Is Nutella Keto Friendly? Carbs, Fats & Swaps

Nutella is not keto friendly. Sugar makes up 57% of the spread by weight, and a single two-tablespoon serving contains 21 grams of carbohydrates. On a standard ketogenic diet that limits carbs to 20 to 50 grams per day, one serving of Nutella could wipe out your entire daily allowance.

What’s Actually in Nutella

Despite being marketed as a hazelnut spread, sugar is the first ingredient on Nutella’s label, meaning it outweighs every other component. Palm oil comes second. Hazelnuts, cocoa, and skim milk follow, but they’re present in much smaller amounts. The result is a product that’s closer to frosting than to a nut butter in terms of its nutritional profile.

Even a small 15-gram portion (roughly one tablespoon) contains 8.6 grams of carbohydrates, and 8.4 of those grams come from sugar. There’s virtually no fiber to offset the carb count, so the net carbs are essentially equal to the total carbs.

How Quickly It Breaks a Carb Budget

Harvard’s School of Public Health defines a ketogenic diet as one that keeps total carbohydrate intake below 50 grams a day, with many people aiming for 20 grams to stay reliably in ketosis. At 21 grams of carbs per two-tablespoon serving, a single generous spread on toast (if you were eating toast, which you wouldn’t be on keto) would consume 42% to 100% of your daily limit.

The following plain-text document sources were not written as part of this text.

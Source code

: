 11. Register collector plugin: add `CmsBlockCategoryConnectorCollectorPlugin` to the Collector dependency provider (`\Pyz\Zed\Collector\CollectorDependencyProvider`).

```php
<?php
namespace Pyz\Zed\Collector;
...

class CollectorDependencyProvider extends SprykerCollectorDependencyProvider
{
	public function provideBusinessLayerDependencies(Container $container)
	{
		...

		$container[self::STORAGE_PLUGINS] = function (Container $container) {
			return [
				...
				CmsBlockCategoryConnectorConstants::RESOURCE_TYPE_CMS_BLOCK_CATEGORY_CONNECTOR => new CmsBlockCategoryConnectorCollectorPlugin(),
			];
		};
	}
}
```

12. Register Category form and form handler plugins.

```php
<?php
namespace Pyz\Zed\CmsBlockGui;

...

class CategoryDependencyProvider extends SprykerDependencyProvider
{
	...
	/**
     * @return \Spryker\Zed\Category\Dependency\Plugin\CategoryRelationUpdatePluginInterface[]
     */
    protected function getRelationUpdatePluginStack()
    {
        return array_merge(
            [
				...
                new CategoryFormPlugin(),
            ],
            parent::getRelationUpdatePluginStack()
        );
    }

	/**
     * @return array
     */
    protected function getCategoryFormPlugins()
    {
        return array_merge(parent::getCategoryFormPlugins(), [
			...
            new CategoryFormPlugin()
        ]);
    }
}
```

And most people don’t stop at two tablespoons.

Could you technically eat a teaspoon and stay under 30 grams for the day? In theory, yes. A teaspoon contains roughly 3 grams of carbs. But those 3 grams deliver almost nothing nutritionally: minimal fat, negligible protein, and no fiber. On a diet where every carb gram matters, spending them on a teaspoon of sugar-based spread leaves very little room for vegetables, nuts, or other foods that actually support ketosis.

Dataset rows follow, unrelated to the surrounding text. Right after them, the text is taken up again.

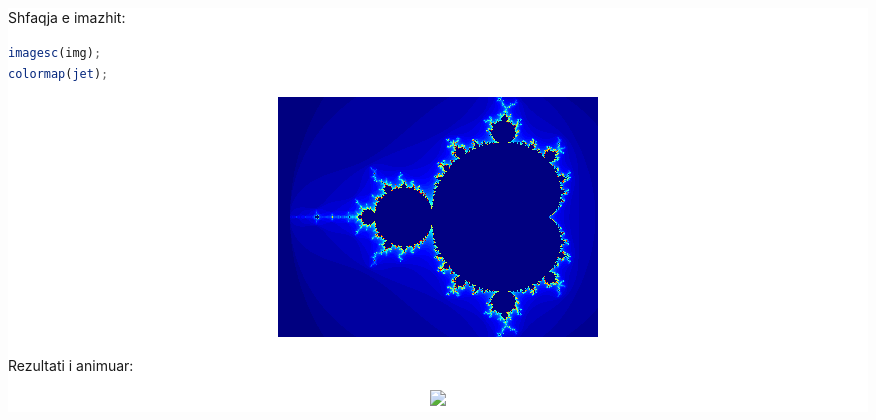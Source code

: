 Shfaqja e imazhit:

```octave
imagesc(img);
colormap(jet);
```

<p align="center"><img src="../assets/Mandelbrot/mandelbrot.png">

Rezultati i animuar:

<p align="center"><img src="../assets/Mandelbrot/mandelbrot.gif">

The Fat in Nutella Isn’t Ideal Either

Keto relies heavily on dietary fat for fuel, so the type of fat matters. Nutella’s primary fat source is palm oil, which is high in palmitic acid, a long-chain saturated fat. The fats that tend to support ketosis most effectively are things like avocado oil, olive oil, butter, and coconut oil. Medium-chain fats (found in coconut oil and dedicated MCT products) are particularly popular on keto because the body converts them to ketones more readily than long-chain fats like those in palm oil. Even setting aside the sugar problem, Nutella’s fat profile doesn’t offer the metabolic advantages that keto dieters typically look for.

Keto Chocolate Hazelnut Alternatives

Several brands make low-carb versions of chocolate hazelnut spread that swap sugar for keto-compatible sweeteners. The carb counts vary, so it’s worth comparing labels:

  • ChocZero Chocolate Hazelnut Spread: 1 gram net carbs per two tablespoons, sweetened with monk fruit.
  • Pyure Organic Hazelnut Spread: 2 grams net carbs per two tablespoons, sweetened with erythritol.
  • NutiLight: 1 to 3.5 grams net carbs per tablespoon depending on whether you count sugar alcohols. Uses chicory fiber and erythritol.
  • Nekstella Chocolate Hazelnut Syrup: 4 grams net carbs per two tablespoons, sweetened with monk fruit. This is a syrup rather than a spread, so the texture is different.

The difference is dramatic. Where two tablespoons of Nutella deliver 21 grams of carbs, most of these alternatives stay between 1 and 4 grams for the same serving size.

Making Your Own at Home

A homemade version gives you full control over sweeteners and fats. The basic approach is simple: blend roasted hazelnuts until they form a smooth butter, then mix in unsweetened cocoa powder, a neutral oil, and a powdered low-carb sweetener. Avocado oil works well because it has a neutral flavor, though coconut oil is another common choice. For sweeteners, erythritol (which has a slight cooling sensation), allulose, and powdered monk fruit all work. The key is to powder the sweetener first so it dissolves smoothly rather than leaving a gritty texture.

The result tastes surprisingly close to the original, with a fraction of the carbs. A two-tablespoon serving of a homemade version typically comes in at 2 to 3 grams of net carbs, and you get the added benefit of healthy fats from the hazelnuts themselves, which are naturally high in monounsaturated fat.